Macfarlane has been lead commissioner since Gregory Jaczko quit amid controversy in May 2012. "Righting the ship was my most immediate challenge. I am proud of my relationship with fellow commissioners and staff. We are all in a good place now, and we are getting ready to have two more commissioners; there was a hearing on Tuesday with the two nominees. I of course think that the commission operates best with its full complement of five." (This week the appointments of Jeff Baran and Stephen Burns were confirmed; they now need to be sworn in).
Macfarlane said that the blogger conference was one of her initiatives to emphasize public engagement. "When I started reading NRC reports, there were so many acronyms. I am trying to de-acronymize the agency; that is an uphill battle. You have to say what you are talking about because we don’t all understand what these acronyms are, except perhaps the NRC. I am trying to emphasize plain language. What I always say is, imagine the grandmother living near the nuclear plant, can she understand all of this?"
She said that one of the agency’s current priorities is considering its future. "10 years ago people imagined a different future, a nuclear renaissance, but that has not come about in the way that was expected…NRC built up staff for a future that didn’t materialize, that the industry was telling us about. We didn’t expect what happened, so now we need to take stock and imagine the different scenarios that we face over the next five years or so, and the appropriate resources and skills."
For example, when asked about the status of SMR licencing applications, Macfarlane said that she has been surprised that there haven’t been any so far. "We were told that the industry would be submitting applications this year, but then a few months ago we were told that they would not. Now we expect the first by 2016, but that is subject to change as well, so we will see. We are prepared to evaluate SMRs, the LWR variety at least."
The NRC’s New Reactor Licensing Application schedule list dated 15 August now lists applications for B&W mPower and Holtec design certifications, and TVA/Clinch River (mPower) construction permit, and Holtec combined construction and operating licence, as ‘application submittal date to be determined by applicant.’ NuScale Power’s application is due to be received in mid-2016, and its review is scheduled to be completed at the end of 2019. The US appetite for SMRs appears to have dwindled after lack of market support; B&W mPower reported it was scaling down its efforts after failing to find an investor earlier this year.
Macfarlane confirmed that the Yucca Mountain safety evaluation report is on track to be completed by January 2015. (Its potential to actually be built seems ever more distant, following the waste confidence ruling, even though the US government is now legally liable to pay storage costs in absence of a federal repository). Following a judicial challenge, the NRC was required to reexamine the basis of storing fuel on-site over the long term. Its work, completed only a few weeks ago, affirms the safety of spent fuel to be stored on site indefinitely, among other possibilities. In the meeting, Macfarlane confirmed that there are no other plans to examine the length of fuel storage, and also said that it is up to Congress, not the NRC, to set the country’s nuclear waste policy. She had criticised the NRC’s NUREG-2157 report because it did not force the agency to face the issue of building a repository, "inadvertently enabling the continued postponement of efforts to secure a geologic disposal option."
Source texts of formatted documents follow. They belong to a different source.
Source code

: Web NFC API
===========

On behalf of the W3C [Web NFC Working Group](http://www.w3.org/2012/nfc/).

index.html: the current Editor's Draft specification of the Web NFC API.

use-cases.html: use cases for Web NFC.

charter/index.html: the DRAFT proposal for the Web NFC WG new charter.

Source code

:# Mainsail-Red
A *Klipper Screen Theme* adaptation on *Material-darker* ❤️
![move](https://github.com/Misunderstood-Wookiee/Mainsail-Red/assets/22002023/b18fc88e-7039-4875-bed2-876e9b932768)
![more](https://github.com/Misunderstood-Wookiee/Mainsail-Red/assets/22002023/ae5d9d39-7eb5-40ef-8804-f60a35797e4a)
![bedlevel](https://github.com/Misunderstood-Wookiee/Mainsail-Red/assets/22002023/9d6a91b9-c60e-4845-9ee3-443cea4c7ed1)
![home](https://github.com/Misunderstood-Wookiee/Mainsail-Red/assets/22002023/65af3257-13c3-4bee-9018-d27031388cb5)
She said that she thought the idea to initiate rulemaking on decommissioned reactors would be a good idea. "Right now, reactors under decommissioning are regulated under operating nuclear power plant rules, but that this does not make a lot of sense. Once they defuel the core they don’t need security guards standing around. We need to adjust this. The NRC started going down this road in the early 2000s, during the nuclear renaissance, but it was put aside as a low priority at the time. Now that there four, soon to be five reactors decommissioned recently, things have changed. I think we need to get that done. Rulemakings take a long time, but having to go through the exemption process [for decommissioned reactors with the current rules] doesn’t serve us or the public. The reactors she was referring to are Crystal River, Kewaunee, San Onofre nuclear generating station 2&3 and Vermont Yankee (due to close at the end of the year).
She said that the build-own-operate model, in which a vendor takes a stake in operating a reactor, is ‘interesting’, but added that it is important that any country deciding to enter a nuclear energy programme has an independent regulator, backed by government, that is well-resourced with staff who have the right skill sets. "When I interact with international partners that’s what I spent a lot of time talking about." She dodged another question about whether she thought that there were some countries that should not develop nuclear power, declining to answer on grounds that doing so would be inappropriate.